Traditional automated operations function under siloed processes, wherein every stage of production is handled separately from one another. A disadvantage of this separation is that potential energy optimisation opportunities go unnoticed, and when energy costs can impact a company’s bottom line, this has both financial and environmental implications.
Thus emerges the importance of the digital thread, or the seamless flow of data between applications, processes, and products. When the entire production line is tied together, companies can contextualise their operations, understand the biggest contributors to their energy footprints, and reduce them – an effort that Rockwell Automation can facilitate.

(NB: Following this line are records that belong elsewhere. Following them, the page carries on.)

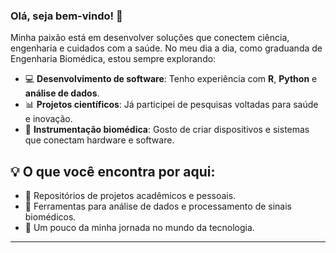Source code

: ### Olá, seja bem-vindo! 👋

Minha paixão está em desenvolver soluções que conectem ciência, engenharia e cuidados com a saúde. No meu dia a dia, como graduanda de Engenharia Biomédica, estou sempre explorando:  

- 💻 **Desenvolvimento de software**: Tenho experiência com **R**, **Python** e **análise de dados**.  
- 📊 **Projetos científicos**: Já participei de pesquisas voltadas para saúde e inovação.  
- 🤖 **Instrumentação biomédica**: Gosto de criar dispositivos e sistemas que conectam hardware e software.  

## 💡 O que você encontra por aqui:  
- 📂 Repositórios de projetos acadêmicos e pessoais.  
- 🔧 Ferramentas para análise de dados e processamento de sinais biomédicos.  
- 🌟 Um pouco da minha jornada no mundo da tecnologia.  

---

With its industrial energy management professionals, technology, and solutions, Rockwell Automation focuses on the factors that companies can control within their own lines. It can help to lower costs related to quality and compliance, decrease production risks, provide the best possible time-to-market, and achieve optimal energy use per unit of production output.

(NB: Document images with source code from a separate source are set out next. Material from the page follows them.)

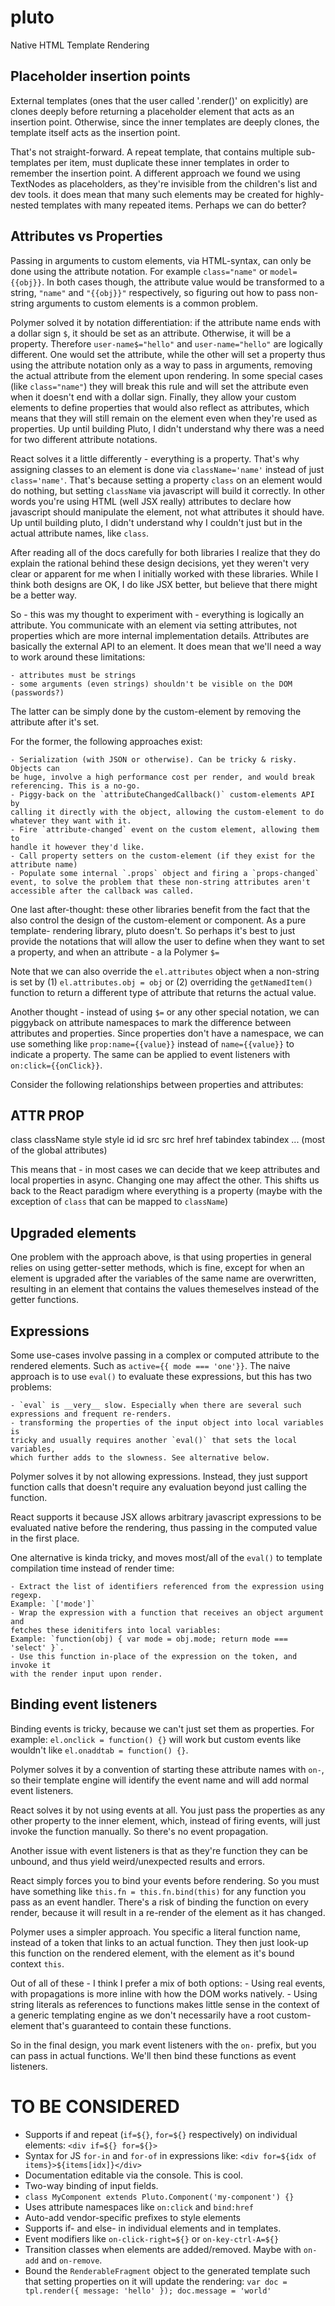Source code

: # pluto
Native HTML Template Rendering

## Placeholder insertion points
External templates (ones that the user called '.render()' on explicitly) are
clones deeply before returning a placeholder element that acts as an insertion
point. Otherwise, since the inner templates are deeply clones, the template
itself acts as the insertion point.

That's not straight-forward. A repeat template, that contains multiple
sub-templates per item, must duplicate these inner templates in order to
remember the insertion point. A different approach we found we using TextNodes
as placeholders, as they're invisible from the children's list and dev tools.
it does mean that many such elements may be created for highly-nested templates
with many repeated items. Perhaps we can do better?

## Attributes vs Properties

Passing in arguments to custom elements, via HTML-syntax, can only be done
using the attribute notation. For example `class="name"` or `model={{obj}}`.
In both cases though, the attribute value would be transformed to a string,
`"name"` and `"{{obj}}"` respectively, so figuring out how to pass non-string
arguments to custom elements is a common problem.

Polymer solved it by notation differentiation: if the attribute name ends with a
dollar sign `$`, it should be set as an attribute. Otherwise, it will be a
property. Therefore `user-name$="hello"` and `user-name="hello"` are logically
different. One would set the attribute, while the other will set a property thus
using the attribute notation only as a way to pass in arguments, removing the
actual attribute from the element upon rendering. In some special cases (like
`class="name"`) they will break this rule and will set the attribute even when
it doesn't end with a dollar sign. Finally, they allow your custom elements to
define properties that would also reflect as attributes, which means that they
will still remain on the element even when they're used as properties. Up until
building Pluto, I didn't understand why there was a need for two different
attribute notations.

React solves it a little differently - everything is a property. That's why
assigning classes to an element is done via `className='name'` instead of just
`class='name'`. That's because setting a property `class` on an element would do
nothing, but setting `className` via javascript will build it correctly. In
other words you're using HTML (well JSX really) attributes to declare how
javascript should manipulate the element, not what attributes it should have. Up
until building pluto, I didn't understand why I couldn't just but in the actual
attribute names, like `class`.

After reading all of the docs carefully for both libraries I realize that they
do explain the rational behind these design decisions, yet they weren't very
clear or apparent for me when I initially worked with these libraries. While I
think both designs are OK, I do like JSX better, but believe that there might be
a better way.

So - this was my thought to experiment with - everything is logically an
attribute. You communicate with an element via setting attributes, not
properties which are more internal implementation details. Attributes are
basically the external API to an element. It does mean that we'll need a way to
work around these limitations:

    - attributes must be strings
    - some arguments (even strings) shouldn't be visible on the DOM (passwords?)

The latter can be simply done by the custom-element by removing the attribute
after it's set.

For the former, the following approaches exist:

    - Serialization (with JSON or otherwise). Can be tricky & risky. Objects can
    be huge, involve a high performance cost per render, and would break
    referencing. This is a no-go.
    - Piggy-back on the `attributeChangedCallback()` custom-elements API by
    calling it directly with the object, allowing the custom-element to do
    whatever they want with it.
    - Fire `attribute-changed` event on the custom element, allowing them to
    handle it however they'd like.
    - Call property setters on the custom-element (if they exist for the
    attribute name)
    - Populate some internal `.props` object and firing a `props-changed`
    event, to solve the problem that these non-string attributes aren't
    accessible after the callback was called.

One last after-thought: these other libraries benefit from the fact that the
also control the design of the custom-element or component. As a pure template-
rendering library, pluto doesn't. So perhaps it's best to just provide the
notations that will allow the user to define when they want to set a property,
and when an attribute - a la Polymer `$=`

Note that we can also override the `el.attributes` object when a non-string is
set by (1) `el.attributes.obj = obj` or (2) overriding the `getNamedItem()`
function to return a different type of attribute that returns the actual value.

Another thought - instead of using `$=` or any other special notation, we can
piggyback on attribute namespaces to mark the difference between attributes and
properties. Since properties don't have a namespace, we can use something like
`prop:name={{value}}` instead of `name={{value}}` to indicate a property. The
same can be applied to event listeners with `on:click={{onClick}}`.

Consider the following relationships between properties and attributes:

ATTR            PROP
-------------------------
class           className
style           style
id              id
src             src
href            href
tabindex        tabindex
...
(most of the global attributes)


This means that - in most cases we can decide that we keep attributes and local
properties in async. Changing one may affect the other. This shifts us back to
the React paradigm where everything is a property (maybe with the exception of
`class` that can be mapped to `className`)

## Upgraded elements

One problem with the approach above, is that using properties in general relies
on using getter-setter methods, which is fine, except for when an element is
upgraded after the variables of the same name are overwritten, resulting in
an element that contains the values themeselves instead of the getter functions.


## Expressions

Some use-cases involve passing in a complex or computed attribute to the
rendered elements. Such as `active={{ mode === 'one'}}`. The naive approach is
to use `eval()` to evaluate these expressions, but this has two problems:

    - `eval` is __very__ slow. Especially when there are several such
    expressions and frequent re-renders.
    - transforming the properties of the input object into local variables is
    tricky and usually requires another `eval()` that sets the local variables,
    which further adds to the slowness. See alternative below.

Polymer solves it by not allowing expressions. Instead, they just support
function calls that doesn't require any evaluation beyond just calling the
function.

React supports it because JSX allows arbitrary javascript expressions to be
evaluated native before the rendering, thus passing in the computed value in the
first place.

One alternative is kinda tricky, and moves most/all of the `eval()` to template
compilation time instead of render time:

    - Extract the list of identifiers referenced from the expression using
    regexp.
    Example: `['mode']`
    - Wrap the expression with a function that receives an object argument and
    fetches these idenitifers into local variables:
    Example: `function(obj) { var mode = obj.mode; return mode === 'select' }`.
    - Use this function in-place of the expression on the token, and invoke it
    with the render input upon render.

## Binding event listeners

Binding events is tricky, because we can't just set them as properties. For
example: `el.onclick = function() {}` will work but custom events like wouldn't
like `el.onaddtab = function() {}`.

Polymer solves it by a convention of starting these attribute names with `on-`,
so their template engine will identify the event name and will add normal
event listeners.

React solves it by not using events at all. You just pass the properties as any
other property to the inner element, which, instead of firing events, will just
invoke the function manually. So there's no event propagation.

Another issue with event listeners is that as they're function they can be
unbound, and thus yield weird/unexpected results and errors.

React simply forces you to bind your events before rendering. So you must have
something like `this.fn = this.fn.bind(this)` for any function you pass as an
event handler. There's a risk of binding the function on every render, because
it will result in a re-render of the element as it has changed.

Polymer uses a simpler approach. You specific a literal function name, instead
of a token that links to an actual function. They then just look-up this
function on the rendered element, with the element as it's bound context `this`.

Out of all of these - I think I prefer a mix of both options:
    - Using real events, with propagations is more inline with how the DOM
    works natively.
    - Using string literals as references to functions makes little sense in the
    context of a generic templating engine as we don't necessarily have a
    root custom-element that's guaranteed to contain these functions.

So in the final design, you mark event listeners with the `on-` prefix, but you
can pass in actual functions. We'll then bind these functions as event
listeners.

# TO BE CONSIDERED
- Supports if and repeat (`if=${}`, `for=${}` respectively) on individual
elements: `<div if=${} for=${}>`
- Syntax for JS `for-in` and `for-of` in expressions like:
`<div for=${idx of items}>${items[idx]}</div>`
- Documentation editable via the console. This is cool.
- Two-way binding of input fields.
- `class MyComponent extends Pluto.Component('my-component') {}`
- Uses attribute namespaces like `on:click` and `bind:href`
- Auto-add vendor-specific prefixes to style elements
- Supports if- and else- in individual elements and in templates.
- Event modifiers like `on-click-right=${}` or `on-key-ctrl-A=${}`
- Transition classes when elements are added/removed. Maybe with `on-add` and
`on-remove`.
- Bound the `RenderableFragment` object to the generated template such that
setting properties on it will update the rendering:
`var doc = tpl.render({ message: 'hello' }); doc.message = 'world'`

Strategic energy management allows manufacturers to monitor and change their energy consumption using figures generated in real time. Manufacturing processes incur high input costs, and these are not always tracked; through Rockwell Automation’s solutions, individual areas consuming high amounts of energy can be targeted and adjusted – thus showing demand forecast, calculating emissions by area, product, and production, and improving the efficiency, profitability, and cost-effectiveness of entire lines.
Energy intelligence solutions contextualise energy data against the wider production process, narrow its value and relevance to fit the essentials of a production line’s energy consumption, and make active decisions around costs and subsequent adjustments to achieve maximum efficiency and cost-effectiveness. As such, customers can derive the most value from their energy data.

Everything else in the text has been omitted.